Requirement:
Write out the records below from the first line through the line containing "Gsn SPI protocol", leaving out any pictures.

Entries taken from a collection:
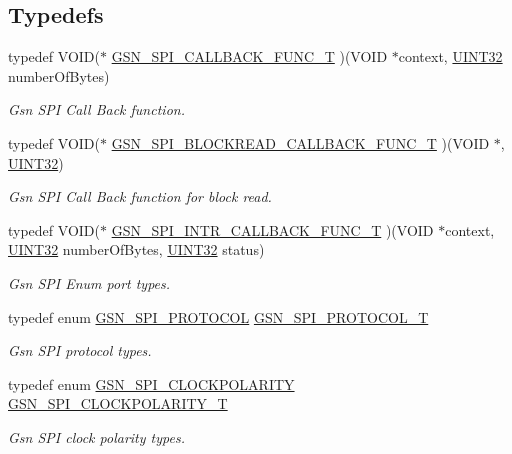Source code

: \subsection*{Typedefs}
\begin{DoxyCompactItemize}
\item 
typedef VOID($\ast$ \hyperlink{a00655_gad27c6db61273e0b521637db94b638cdb}{GSN\_\-SPI\_\-CALLBACK\_\-FUNC\_\-T} )(VOID $\ast$context, \hyperlink{a00660_gae1e6edbbc26d6fbc71a90190d0266018}{UINT32} numberOfBytes)
\begin{DoxyCompactList}\small\item\em Gsn SPI Call Back function. \end{DoxyCompactList}\item 
typedef VOID($\ast$ \hyperlink{a00655_ga40c92f454b32d5fffa9780896cecdd02}{GSN\_\-SPI\_\-BLOCKREAD\_\-CALLBACK\_\-FUNC\_\-T} )(VOID $\ast$, \hyperlink{a00660_gae1e6edbbc26d6fbc71a90190d0266018}{UINT32})
\begin{DoxyCompactList}\small\item\em Gsn SPI Call Back function for block read. \end{DoxyCompactList}\item 
typedef VOID($\ast$ \hyperlink{a00655_ga4319e7be0e14776c7cd2c7ff7ca8f2c2}{GSN\_\-SPI\_\-INTR\_\-CALLBACK\_\-FUNC\_\-T} )(VOID $\ast$context, \hyperlink{a00660_gae1e6edbbc26d6fbc71a90190d0266018}{UINT32} numberOfBytes, \hyperlink{a00660_gae1e6edbbc26d6fbc71a90190d0266018}{UINT32} status)
\begin{DoxyCompactList}\small\item\em Gsn SPI Enum port types. \end{DoxyCompactList}\item 
typedef enum \hyperlink{a00655_gaaabdab9df4e565fb0f07162bb2f22dc4}{GSN\_\-SPI\_\-PROTOCOL} \hyperlink{a00655_gafc404344d5f8c6a8358fa3be07a87444}{GSN\_\-SPI\_\-PROTOCOL\_\-T}
\begin{DoxyCompactList}\small\item\em Gsn SPI protocol types. \end{DoxyCompactList}\item 
typedef enum \hyperlink{a00655_ga6d27ddbf02c08f4f80f88328bb907f94}{GSN\_\-SPI\_\-CLOCKPOLARITY} \hyperlink{a00655_ga40c914db809ec79fd3a564dda8364aea}{GSN\_\-SPI\_\-CLOCKPOLARITY\_\-T}
\begin{DoxyCompactList}\small\item\em Gsn SPI clock polarity types. \end{DoxyCompactList}\item 

\end{DoxyCompactItemize}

Solution for this exercise:
Source code

: \subsection*{Typedefs}
\begin{DoxyCompactItemize}
\item 
typedef VOID($\ast$ \hyperlink{a00655_gad27c6db61273e0b521637db94b638cdb}{GSN\_\-SPI\_\-CALLBACK\_\-FUNC\_\-T} )(VOID $\ast$context, \hyperlink{a00660_gae1e6edbbc26d6fbc71a90190d0266018}{UINT32} numberOfBytes)
\begin{DoxyCompactList}\small\item\em Gsn SPI Call Back function. \end{DoxyCompactList}\item 
typedef VOID($\ast$ \hyperlink{a00655_ga40c92f454b32d5fffa9780896cecdd02}{GSN\_\-SPI\_\-BLOCKREAD\_\-CALLBACK\_\-FUNC\_\-T} )(VOID $\ast$, \hyperlink{a00660_gae1e6edbbc26d6fbc71a90190d0266018}{UINT32})
\begin{DoxyCompactList}\small\item\em Gsn SPI Call Back function for block read. \end{DoxyCompactList}\item 
typedef VOID($\ast$ \hyperlink{a00655_ga4319e7be0e14776c7cd2c7ff7ca8f2c2}{GSN\_\-SPI\_\-INTR\_\-CALLBACK\_\-FUNC\_\-T} )(VOID $\ast$context, \hyperlink{a00660_gae1e6edbbc26d6fbc71a90190d0266018}{UINT32} numberOfBytes, \hyperlink{a00660_gae1e6edbbc26d6fbc71a90190d0266018}{UINT32} status)
\begin{DoxyCompactList}\small\item\em Gsn SPI Enum port types. \end{DoxyCompactList}\item 
typedef enum \hyperlink{a00655_gaaabdab9df4e565fb0f07162bb2f22dc4}{GSN\_\-SPI\_\-PROTOCOL} \hyperlink{a00655_gafc404344d5f8c6a8358fa3be07a87444}{GSN\_\-SPI\_\-PROTOCOL\_\-T}
\begin{DoxyCompactList}\small\item\em Gsn SPI protocol types. \end{DoxyCompactList}\item 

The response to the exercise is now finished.